About this exercise: Needed from the data below: all lines that contain the word "into".
[The data — start]
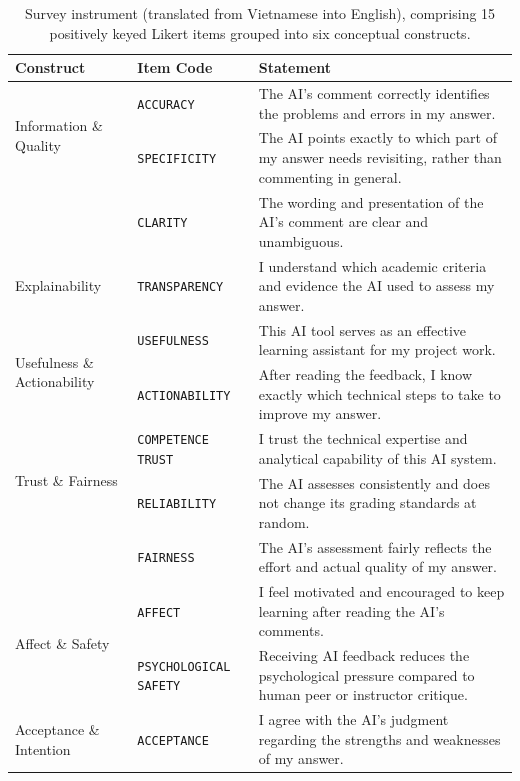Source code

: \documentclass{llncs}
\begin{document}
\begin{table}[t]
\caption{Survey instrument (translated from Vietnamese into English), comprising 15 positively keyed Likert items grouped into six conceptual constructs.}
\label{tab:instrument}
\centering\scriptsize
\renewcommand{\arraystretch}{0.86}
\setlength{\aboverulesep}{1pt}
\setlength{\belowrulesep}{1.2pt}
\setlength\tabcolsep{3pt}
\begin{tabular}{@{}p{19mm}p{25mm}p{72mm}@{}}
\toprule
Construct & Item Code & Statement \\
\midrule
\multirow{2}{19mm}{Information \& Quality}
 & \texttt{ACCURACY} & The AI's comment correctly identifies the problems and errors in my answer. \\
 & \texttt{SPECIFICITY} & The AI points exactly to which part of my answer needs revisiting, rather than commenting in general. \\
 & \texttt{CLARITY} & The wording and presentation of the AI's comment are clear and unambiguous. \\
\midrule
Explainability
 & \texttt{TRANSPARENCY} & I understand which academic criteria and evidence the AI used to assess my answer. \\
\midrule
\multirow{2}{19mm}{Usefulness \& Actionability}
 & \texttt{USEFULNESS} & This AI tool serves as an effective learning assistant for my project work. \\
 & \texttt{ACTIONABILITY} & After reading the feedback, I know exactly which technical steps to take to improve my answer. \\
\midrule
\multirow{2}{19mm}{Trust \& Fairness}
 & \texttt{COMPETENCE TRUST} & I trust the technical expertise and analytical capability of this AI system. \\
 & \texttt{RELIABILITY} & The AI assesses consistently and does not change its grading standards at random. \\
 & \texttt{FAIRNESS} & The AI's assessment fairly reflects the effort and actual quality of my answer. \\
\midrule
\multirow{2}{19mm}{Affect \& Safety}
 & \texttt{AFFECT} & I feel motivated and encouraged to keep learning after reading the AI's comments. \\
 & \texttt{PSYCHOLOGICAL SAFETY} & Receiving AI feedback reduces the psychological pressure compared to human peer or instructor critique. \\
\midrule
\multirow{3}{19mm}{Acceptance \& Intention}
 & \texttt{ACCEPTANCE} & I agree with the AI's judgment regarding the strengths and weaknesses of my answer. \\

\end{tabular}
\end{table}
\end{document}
[The data — finish]
[The data — start]
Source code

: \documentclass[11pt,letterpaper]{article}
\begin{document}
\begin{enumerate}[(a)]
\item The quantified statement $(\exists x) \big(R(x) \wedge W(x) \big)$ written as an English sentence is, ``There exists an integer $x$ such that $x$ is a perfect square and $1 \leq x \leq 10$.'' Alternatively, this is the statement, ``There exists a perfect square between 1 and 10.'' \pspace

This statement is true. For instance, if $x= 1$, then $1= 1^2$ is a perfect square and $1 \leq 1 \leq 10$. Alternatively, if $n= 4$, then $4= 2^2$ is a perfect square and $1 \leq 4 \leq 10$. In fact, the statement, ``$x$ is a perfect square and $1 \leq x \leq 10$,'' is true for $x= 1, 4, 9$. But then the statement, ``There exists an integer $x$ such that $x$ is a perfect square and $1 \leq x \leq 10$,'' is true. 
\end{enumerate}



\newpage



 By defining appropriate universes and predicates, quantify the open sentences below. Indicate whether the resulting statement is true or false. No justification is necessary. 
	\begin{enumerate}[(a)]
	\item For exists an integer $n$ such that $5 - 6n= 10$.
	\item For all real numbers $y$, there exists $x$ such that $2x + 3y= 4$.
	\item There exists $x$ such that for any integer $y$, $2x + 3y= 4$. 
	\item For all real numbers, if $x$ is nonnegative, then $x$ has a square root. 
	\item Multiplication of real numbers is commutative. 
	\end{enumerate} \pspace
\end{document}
[The data — finish]
[The data — start]
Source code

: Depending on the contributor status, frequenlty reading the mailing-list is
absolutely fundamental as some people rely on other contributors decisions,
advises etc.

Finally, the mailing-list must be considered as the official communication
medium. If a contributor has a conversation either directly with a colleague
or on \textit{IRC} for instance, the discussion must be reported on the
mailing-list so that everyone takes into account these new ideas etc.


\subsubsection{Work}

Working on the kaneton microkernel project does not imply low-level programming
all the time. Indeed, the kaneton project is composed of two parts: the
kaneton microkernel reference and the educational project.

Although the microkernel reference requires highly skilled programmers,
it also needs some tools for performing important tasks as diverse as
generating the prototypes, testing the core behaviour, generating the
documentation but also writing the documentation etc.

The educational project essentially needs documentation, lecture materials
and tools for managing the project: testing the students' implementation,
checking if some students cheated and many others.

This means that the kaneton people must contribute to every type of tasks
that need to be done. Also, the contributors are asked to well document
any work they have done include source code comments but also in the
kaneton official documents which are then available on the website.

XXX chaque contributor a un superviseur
[The data — finish]
Solution to this problem:
\caption{Survey instrument (translated from Vietnamese into English), comprising 15 positively keyed Likert items grouped into six conceptual constructs.}
mailing-list so that everyone takes into account these new ideas etc.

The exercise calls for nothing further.